L’affaire a été appelée à l’audience du 10 février 2025, renvoyée à deux reprises à la demande de la Caisse puis de la requérante et retenue à l’audience du 19 mai 2025.
La SAS [3], dûment représentée, a indiqué oralement se rapporter aux observations écrites déposées à l’audience, auxquelles il convient de se référer pour un plus ample exposé des prétentions et des moyens à leur soutien, et a demandé au Pôle social de :
— Dire et juger inopposable à la société [3] la décision de la [7] en date du 30 juillet 2024 de prise en charge de l’accident de Madame [Y] [X] survenu le 6 mai 2024 au titre de la législation professionnelle,
— Débouter la Caisse de toutes ses demandes, fins et conclusions,
— Condamner la [7] aux entiers dépens de l’instance.

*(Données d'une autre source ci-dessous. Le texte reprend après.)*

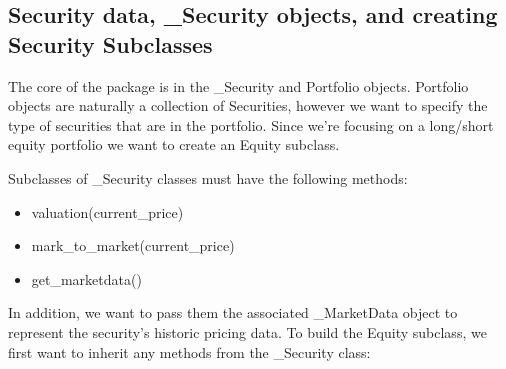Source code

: \documentclass[letterpaper,10pt,english]{sphinxmanual}
\begin{document}
\subsection{Security data, \_Security objects, and creating Security Subclasses}
\label{\detokenize{gettingstarted:security-data-security-objects-and-creating-security-subclasses}}
The core of the package is in the \_Security and Portfolio objects.
Portfolio objects are naturally a collection of Securities, however we
want to specify the type of securities that are in the portfolio. Since
we’re focusing on a long/short equity portfolio we want to create an
Equity subclass.

Subclasses of \_Security classes must have the following methods:
\begin{itemize}
\item {} 
valuation(current\_price)

\item {} 
mark\_to\_market(current\_price)

\item {} 
get\_marketdata()

\end{itemize}

In addition, we want to pass them the associated \_MarketData object to
represent the security’s historic pricing data. To build the Equity
subclass, we first want to inherit any methods from the \_Security
class:

%
\begin{sphinxVerbatim}[commandchars=\\\{\}]
 

     
              
          
          
          
          
            
          
          
\end{sphinxVerbatim}
\end{document}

La société a exposé que Madame [Y] [X] était salariée au poste d’employée libre-service, préparatrice de commandes, à temps partiel et travaillait du lundi au jeudi. Elle a indiqué que le lundi 6 mai 2024, la salariée a commencé le travail à 6 heures et a quitté son poste à 7 heures 07 en indiquant à la responsable de l’accueil qu’elle avait mal dormi car elle avait mal au dos. Elle a ajouté que le lendemain, elle a transmis au service RH, par mail, un certificat initial d’arrêt accident du travail daté de la veille, sans aucune explication.
Elle a ainsi contesté la réalité de l’accident déclaré et soutenu que la Caisse échoue à démontrer la survenue d’un événement soudain à une date certaine par le fait ou à l’occasion du travail dont il est résulté pour cette salariée une lésion corporelle, quelle que soit la date d’apparition de celle-ci.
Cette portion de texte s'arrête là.